◆ What you should do
Leaving out the pictures, return word for word the stretch of entries below from the line holding "<li>derbynet</li>" through the line holding "## Guide your".

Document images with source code
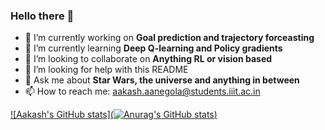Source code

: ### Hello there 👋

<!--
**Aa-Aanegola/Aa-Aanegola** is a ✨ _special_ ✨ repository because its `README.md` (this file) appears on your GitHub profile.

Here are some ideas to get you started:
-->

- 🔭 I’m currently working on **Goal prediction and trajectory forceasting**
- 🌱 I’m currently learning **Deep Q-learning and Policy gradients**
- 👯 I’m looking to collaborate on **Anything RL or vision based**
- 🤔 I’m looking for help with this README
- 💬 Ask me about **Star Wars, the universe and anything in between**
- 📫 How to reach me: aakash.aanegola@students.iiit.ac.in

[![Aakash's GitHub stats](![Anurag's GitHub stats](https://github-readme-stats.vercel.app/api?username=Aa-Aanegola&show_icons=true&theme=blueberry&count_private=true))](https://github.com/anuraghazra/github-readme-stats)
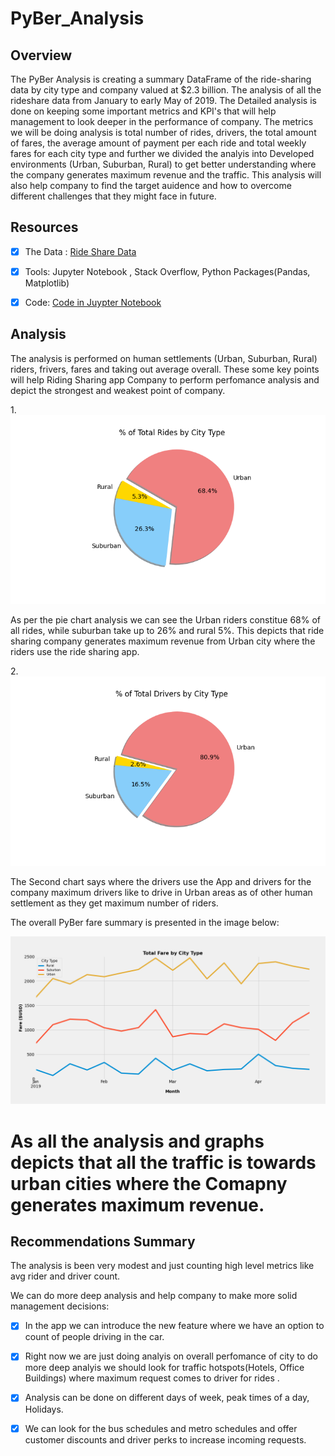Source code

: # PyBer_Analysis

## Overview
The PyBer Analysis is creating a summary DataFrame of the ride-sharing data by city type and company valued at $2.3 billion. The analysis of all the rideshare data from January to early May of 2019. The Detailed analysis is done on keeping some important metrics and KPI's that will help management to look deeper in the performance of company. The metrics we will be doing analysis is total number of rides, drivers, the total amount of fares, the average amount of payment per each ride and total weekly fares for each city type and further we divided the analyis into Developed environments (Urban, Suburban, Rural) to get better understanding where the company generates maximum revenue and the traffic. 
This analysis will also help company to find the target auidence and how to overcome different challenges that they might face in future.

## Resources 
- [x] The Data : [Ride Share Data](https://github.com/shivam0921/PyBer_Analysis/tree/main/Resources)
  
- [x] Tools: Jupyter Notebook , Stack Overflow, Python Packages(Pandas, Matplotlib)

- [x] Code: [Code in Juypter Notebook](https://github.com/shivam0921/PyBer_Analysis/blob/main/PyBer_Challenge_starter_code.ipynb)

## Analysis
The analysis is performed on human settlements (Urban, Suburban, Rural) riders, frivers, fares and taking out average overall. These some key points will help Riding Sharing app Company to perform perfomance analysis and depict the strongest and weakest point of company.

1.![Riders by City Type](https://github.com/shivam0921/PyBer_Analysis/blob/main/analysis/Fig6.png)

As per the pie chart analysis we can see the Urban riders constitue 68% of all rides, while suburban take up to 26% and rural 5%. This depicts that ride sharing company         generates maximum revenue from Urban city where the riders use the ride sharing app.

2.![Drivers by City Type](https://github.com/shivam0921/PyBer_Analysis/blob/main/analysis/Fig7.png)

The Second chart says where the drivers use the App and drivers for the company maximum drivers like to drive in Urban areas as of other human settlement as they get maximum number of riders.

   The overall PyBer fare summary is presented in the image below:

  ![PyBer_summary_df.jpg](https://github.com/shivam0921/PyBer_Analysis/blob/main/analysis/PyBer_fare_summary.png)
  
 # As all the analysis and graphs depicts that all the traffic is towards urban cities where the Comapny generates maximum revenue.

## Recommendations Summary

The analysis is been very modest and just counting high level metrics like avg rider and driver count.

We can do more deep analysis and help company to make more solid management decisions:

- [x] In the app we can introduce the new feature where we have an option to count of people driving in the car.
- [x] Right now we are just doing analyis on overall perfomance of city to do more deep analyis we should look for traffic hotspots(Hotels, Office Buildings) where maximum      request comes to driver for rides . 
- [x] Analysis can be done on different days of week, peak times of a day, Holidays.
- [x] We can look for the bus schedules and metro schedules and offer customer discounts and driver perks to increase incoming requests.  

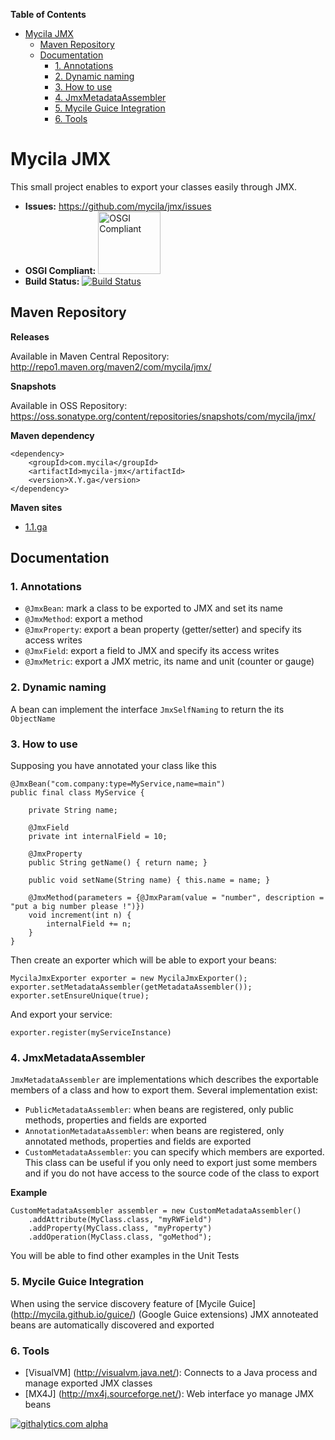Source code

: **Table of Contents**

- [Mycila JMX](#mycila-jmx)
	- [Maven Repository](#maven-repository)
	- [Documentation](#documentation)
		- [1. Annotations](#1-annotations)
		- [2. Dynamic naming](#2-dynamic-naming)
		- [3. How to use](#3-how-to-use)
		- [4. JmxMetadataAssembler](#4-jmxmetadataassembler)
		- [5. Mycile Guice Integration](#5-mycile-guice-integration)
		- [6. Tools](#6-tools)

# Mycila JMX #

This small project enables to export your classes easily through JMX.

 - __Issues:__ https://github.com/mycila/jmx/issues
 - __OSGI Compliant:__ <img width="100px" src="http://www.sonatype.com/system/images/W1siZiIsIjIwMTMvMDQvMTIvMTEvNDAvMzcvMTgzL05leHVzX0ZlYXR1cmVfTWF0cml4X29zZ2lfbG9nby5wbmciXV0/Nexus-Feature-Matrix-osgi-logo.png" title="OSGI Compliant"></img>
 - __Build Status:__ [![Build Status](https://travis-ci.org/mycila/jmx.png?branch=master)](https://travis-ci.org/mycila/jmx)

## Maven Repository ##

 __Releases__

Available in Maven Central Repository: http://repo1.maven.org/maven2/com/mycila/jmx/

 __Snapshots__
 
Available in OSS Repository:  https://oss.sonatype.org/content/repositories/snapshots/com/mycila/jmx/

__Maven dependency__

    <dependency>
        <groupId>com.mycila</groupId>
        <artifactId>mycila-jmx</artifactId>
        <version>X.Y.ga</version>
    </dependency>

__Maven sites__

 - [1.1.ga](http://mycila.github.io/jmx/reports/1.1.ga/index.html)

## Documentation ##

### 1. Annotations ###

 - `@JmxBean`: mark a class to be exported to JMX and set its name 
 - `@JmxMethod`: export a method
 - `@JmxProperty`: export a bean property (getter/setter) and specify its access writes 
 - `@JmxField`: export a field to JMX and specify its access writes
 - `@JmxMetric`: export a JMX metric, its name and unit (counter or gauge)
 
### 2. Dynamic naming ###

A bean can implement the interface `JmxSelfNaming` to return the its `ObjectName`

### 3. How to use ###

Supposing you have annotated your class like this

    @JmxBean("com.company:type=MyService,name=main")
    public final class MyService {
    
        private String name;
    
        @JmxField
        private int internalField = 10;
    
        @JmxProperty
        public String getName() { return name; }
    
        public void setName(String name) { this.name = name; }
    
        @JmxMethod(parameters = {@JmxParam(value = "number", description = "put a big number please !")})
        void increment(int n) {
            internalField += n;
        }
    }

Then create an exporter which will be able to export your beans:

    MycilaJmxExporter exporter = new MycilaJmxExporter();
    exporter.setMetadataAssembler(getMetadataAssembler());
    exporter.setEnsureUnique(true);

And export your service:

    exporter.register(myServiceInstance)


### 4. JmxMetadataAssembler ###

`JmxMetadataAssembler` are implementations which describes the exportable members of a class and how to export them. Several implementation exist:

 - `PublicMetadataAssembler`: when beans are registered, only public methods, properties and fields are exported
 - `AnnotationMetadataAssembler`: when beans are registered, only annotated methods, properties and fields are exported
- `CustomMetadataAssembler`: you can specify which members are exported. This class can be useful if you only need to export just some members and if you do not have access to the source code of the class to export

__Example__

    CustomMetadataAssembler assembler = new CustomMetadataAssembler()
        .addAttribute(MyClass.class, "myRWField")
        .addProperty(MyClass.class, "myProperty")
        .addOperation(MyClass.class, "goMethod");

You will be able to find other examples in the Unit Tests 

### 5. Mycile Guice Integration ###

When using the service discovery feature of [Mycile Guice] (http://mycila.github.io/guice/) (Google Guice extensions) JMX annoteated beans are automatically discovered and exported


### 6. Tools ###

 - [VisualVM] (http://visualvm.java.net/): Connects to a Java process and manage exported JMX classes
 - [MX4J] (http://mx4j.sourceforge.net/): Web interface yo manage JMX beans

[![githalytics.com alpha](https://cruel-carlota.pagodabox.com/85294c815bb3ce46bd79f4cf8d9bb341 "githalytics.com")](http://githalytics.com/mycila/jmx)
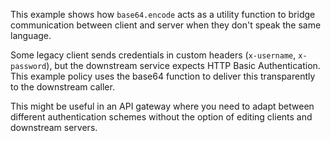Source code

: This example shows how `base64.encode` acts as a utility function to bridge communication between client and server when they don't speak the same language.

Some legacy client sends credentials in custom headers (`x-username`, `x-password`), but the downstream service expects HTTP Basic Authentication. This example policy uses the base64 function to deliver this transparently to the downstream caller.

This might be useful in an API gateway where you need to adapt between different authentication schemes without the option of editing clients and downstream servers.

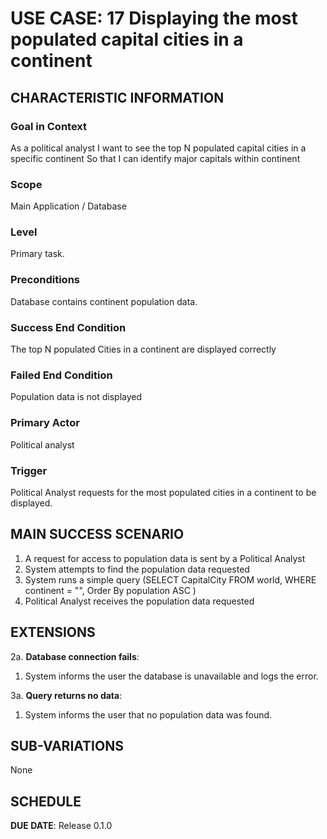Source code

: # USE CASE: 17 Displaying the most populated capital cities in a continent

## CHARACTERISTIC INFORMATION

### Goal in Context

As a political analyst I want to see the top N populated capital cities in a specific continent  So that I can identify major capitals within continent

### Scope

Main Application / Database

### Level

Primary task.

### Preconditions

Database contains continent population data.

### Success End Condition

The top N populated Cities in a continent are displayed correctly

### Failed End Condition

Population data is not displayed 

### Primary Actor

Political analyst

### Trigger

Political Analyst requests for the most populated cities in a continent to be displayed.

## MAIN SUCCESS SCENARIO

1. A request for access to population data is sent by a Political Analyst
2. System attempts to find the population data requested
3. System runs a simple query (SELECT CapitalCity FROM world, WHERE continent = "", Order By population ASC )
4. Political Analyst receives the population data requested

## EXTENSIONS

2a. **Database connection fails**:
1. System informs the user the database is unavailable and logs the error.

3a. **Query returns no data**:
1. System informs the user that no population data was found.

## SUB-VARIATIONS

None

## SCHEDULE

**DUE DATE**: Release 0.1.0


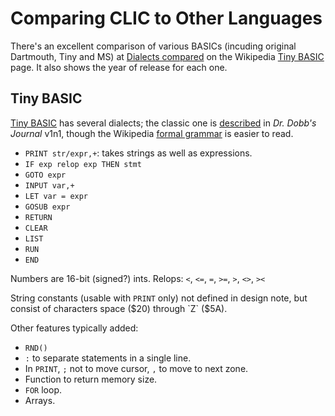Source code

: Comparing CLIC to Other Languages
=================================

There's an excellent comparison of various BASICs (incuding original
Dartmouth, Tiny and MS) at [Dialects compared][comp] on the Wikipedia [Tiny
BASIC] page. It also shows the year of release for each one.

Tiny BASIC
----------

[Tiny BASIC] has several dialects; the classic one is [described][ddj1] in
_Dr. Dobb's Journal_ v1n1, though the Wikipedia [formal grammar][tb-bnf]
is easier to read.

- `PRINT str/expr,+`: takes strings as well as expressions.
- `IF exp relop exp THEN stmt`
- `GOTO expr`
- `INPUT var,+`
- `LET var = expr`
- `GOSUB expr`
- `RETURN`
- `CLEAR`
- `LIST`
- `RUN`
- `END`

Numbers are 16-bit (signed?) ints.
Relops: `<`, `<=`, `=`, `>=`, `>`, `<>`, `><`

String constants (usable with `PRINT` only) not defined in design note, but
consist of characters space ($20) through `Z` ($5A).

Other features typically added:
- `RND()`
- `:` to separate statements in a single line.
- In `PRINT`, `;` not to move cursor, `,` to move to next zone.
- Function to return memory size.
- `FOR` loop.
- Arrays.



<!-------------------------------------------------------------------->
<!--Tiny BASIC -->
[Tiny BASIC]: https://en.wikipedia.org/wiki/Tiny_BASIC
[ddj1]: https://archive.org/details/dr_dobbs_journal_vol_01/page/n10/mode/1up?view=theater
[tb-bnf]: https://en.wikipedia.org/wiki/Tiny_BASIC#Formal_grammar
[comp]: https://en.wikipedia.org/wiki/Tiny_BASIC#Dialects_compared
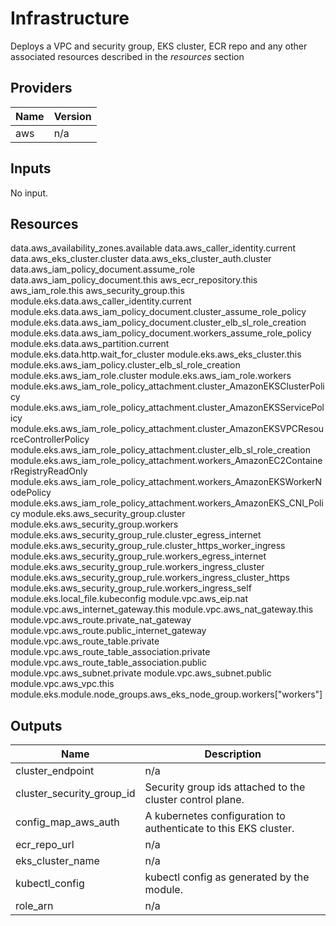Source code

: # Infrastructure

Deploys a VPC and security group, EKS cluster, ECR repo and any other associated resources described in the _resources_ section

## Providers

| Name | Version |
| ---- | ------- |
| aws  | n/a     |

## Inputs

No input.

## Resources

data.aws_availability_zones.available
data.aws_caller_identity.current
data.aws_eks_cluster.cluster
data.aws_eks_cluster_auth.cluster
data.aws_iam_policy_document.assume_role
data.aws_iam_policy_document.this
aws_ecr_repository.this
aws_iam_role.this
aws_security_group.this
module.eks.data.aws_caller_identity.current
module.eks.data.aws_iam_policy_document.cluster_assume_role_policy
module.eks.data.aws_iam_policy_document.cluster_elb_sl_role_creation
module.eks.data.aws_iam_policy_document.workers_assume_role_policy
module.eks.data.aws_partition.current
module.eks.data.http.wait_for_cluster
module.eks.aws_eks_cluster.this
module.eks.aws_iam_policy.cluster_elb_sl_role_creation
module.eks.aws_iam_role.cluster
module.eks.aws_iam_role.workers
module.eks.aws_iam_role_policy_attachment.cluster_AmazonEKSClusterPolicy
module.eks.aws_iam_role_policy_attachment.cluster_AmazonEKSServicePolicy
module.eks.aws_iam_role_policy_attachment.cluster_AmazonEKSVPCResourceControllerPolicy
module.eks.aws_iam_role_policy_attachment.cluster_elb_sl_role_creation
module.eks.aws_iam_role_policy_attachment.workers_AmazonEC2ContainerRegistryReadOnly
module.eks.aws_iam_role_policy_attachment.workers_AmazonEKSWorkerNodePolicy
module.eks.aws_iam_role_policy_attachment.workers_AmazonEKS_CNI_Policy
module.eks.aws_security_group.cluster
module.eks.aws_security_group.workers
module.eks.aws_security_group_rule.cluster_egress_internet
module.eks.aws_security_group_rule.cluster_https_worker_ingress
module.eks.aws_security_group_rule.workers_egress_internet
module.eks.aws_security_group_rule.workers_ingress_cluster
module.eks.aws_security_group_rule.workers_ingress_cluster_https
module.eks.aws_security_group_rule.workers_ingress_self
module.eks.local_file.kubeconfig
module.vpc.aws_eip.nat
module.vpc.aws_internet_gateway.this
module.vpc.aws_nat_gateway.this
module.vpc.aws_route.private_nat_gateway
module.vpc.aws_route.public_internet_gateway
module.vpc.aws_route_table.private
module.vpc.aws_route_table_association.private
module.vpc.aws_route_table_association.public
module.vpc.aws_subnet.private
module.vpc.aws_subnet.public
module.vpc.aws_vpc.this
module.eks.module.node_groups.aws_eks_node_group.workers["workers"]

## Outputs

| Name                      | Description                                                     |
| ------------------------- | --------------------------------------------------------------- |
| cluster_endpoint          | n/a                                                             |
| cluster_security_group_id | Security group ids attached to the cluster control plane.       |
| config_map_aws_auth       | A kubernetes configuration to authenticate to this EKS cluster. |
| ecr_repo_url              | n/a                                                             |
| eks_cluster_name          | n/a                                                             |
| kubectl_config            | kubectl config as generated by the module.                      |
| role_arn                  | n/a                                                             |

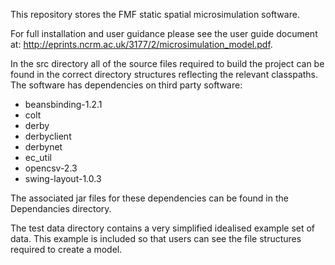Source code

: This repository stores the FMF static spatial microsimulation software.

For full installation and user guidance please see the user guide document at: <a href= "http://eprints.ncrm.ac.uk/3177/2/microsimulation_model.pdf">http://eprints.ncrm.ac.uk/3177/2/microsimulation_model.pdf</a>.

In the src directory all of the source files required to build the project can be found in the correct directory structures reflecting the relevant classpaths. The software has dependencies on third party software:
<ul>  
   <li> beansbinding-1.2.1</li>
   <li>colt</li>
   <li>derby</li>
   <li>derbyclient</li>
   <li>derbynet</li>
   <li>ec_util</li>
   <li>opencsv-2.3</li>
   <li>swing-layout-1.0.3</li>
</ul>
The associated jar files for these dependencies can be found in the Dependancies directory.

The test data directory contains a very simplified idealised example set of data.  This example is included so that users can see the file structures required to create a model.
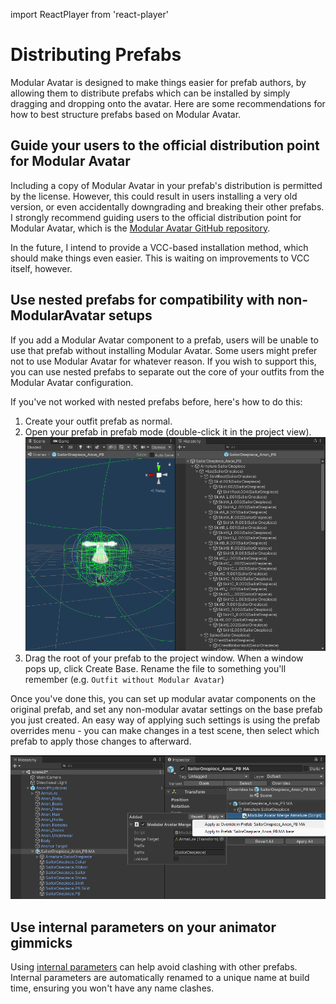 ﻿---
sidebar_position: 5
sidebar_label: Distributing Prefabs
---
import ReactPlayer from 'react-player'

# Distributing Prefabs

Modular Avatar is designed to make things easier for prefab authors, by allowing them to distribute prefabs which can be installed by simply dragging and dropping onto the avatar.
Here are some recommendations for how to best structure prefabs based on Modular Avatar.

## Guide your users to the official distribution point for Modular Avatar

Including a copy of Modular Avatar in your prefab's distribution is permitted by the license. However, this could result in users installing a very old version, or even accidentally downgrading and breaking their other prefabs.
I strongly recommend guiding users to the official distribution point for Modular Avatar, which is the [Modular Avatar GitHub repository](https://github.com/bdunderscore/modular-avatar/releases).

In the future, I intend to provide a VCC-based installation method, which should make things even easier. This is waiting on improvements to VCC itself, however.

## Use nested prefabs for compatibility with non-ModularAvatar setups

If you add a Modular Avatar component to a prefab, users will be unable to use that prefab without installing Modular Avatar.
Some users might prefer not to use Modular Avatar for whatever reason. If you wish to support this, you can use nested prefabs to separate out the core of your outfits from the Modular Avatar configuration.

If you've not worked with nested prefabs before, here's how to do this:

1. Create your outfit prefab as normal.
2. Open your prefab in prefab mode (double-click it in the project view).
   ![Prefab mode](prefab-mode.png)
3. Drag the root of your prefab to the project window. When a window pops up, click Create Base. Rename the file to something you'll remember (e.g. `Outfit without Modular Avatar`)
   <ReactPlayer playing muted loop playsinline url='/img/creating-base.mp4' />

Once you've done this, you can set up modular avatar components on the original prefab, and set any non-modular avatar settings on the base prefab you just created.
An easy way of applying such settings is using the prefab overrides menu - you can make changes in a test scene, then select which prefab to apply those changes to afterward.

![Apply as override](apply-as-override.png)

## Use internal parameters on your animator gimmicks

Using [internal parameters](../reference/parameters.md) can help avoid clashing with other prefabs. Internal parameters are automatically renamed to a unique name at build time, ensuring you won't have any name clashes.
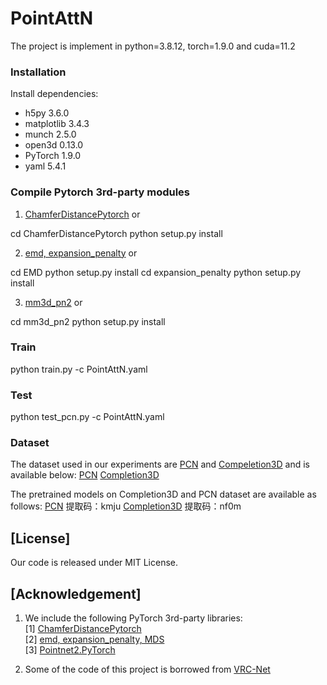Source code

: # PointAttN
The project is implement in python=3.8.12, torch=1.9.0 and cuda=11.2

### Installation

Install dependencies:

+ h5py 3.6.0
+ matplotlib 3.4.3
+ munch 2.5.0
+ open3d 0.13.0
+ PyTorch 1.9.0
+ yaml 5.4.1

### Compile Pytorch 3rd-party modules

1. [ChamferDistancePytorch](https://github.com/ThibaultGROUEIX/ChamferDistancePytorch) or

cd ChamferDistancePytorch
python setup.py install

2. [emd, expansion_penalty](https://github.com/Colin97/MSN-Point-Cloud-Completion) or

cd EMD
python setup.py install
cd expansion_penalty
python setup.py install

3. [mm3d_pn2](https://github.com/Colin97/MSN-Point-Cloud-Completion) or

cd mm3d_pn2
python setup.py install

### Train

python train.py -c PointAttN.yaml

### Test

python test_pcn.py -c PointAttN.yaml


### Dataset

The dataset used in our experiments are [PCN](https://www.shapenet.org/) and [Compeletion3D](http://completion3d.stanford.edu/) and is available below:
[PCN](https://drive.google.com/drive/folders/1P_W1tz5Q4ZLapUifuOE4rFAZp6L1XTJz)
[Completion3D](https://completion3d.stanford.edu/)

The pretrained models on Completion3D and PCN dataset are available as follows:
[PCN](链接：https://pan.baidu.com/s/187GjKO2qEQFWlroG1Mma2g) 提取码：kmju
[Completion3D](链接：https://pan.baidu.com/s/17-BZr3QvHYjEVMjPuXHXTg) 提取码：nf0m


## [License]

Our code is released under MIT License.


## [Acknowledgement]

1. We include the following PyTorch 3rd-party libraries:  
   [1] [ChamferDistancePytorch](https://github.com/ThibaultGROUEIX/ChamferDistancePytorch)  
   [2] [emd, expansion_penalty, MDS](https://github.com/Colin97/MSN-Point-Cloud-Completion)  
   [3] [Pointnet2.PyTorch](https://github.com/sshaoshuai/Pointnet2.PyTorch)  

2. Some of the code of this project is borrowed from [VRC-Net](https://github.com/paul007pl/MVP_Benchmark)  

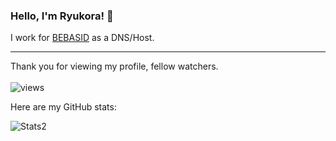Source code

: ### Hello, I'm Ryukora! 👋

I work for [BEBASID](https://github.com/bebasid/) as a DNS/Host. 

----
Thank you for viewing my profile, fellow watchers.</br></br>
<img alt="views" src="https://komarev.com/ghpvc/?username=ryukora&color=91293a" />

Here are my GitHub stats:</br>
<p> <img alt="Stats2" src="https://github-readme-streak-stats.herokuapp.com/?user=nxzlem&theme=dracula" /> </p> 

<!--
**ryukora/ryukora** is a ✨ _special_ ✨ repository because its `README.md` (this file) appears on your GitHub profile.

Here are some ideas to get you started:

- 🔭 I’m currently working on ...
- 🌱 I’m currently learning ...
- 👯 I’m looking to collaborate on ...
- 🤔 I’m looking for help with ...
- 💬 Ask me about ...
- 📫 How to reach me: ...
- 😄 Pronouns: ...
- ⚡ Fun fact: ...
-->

◆ Response
   <li>derbynet</li>
   <li>ec_util</li>
   <li>opencsv-2.3</li>
   <li>swing-layout-1.0.3</li>
</ul>
The associated jar files for these dependencies can be found in the Dependancies directory.

The test data directory contains a very simplified idealised example set of data.  This example is included so that users can see the file structures required to create a model.
 ﻿---
sidebar_position: 5
sidebar_label: Distributing Prefabs
---
import ReactPlayer from 'react-player'

# Distributing Prefabs

Modular Avatar is designed to make things easier for prefab authors, by allowing them to distribute prefabs which can be installed by simply dragging and dropping onto the avatar.
Here are some recommendations for how to best structure prefabs based on Modular Avatar.

## Guide your users to the official distribution point for Modular Avatar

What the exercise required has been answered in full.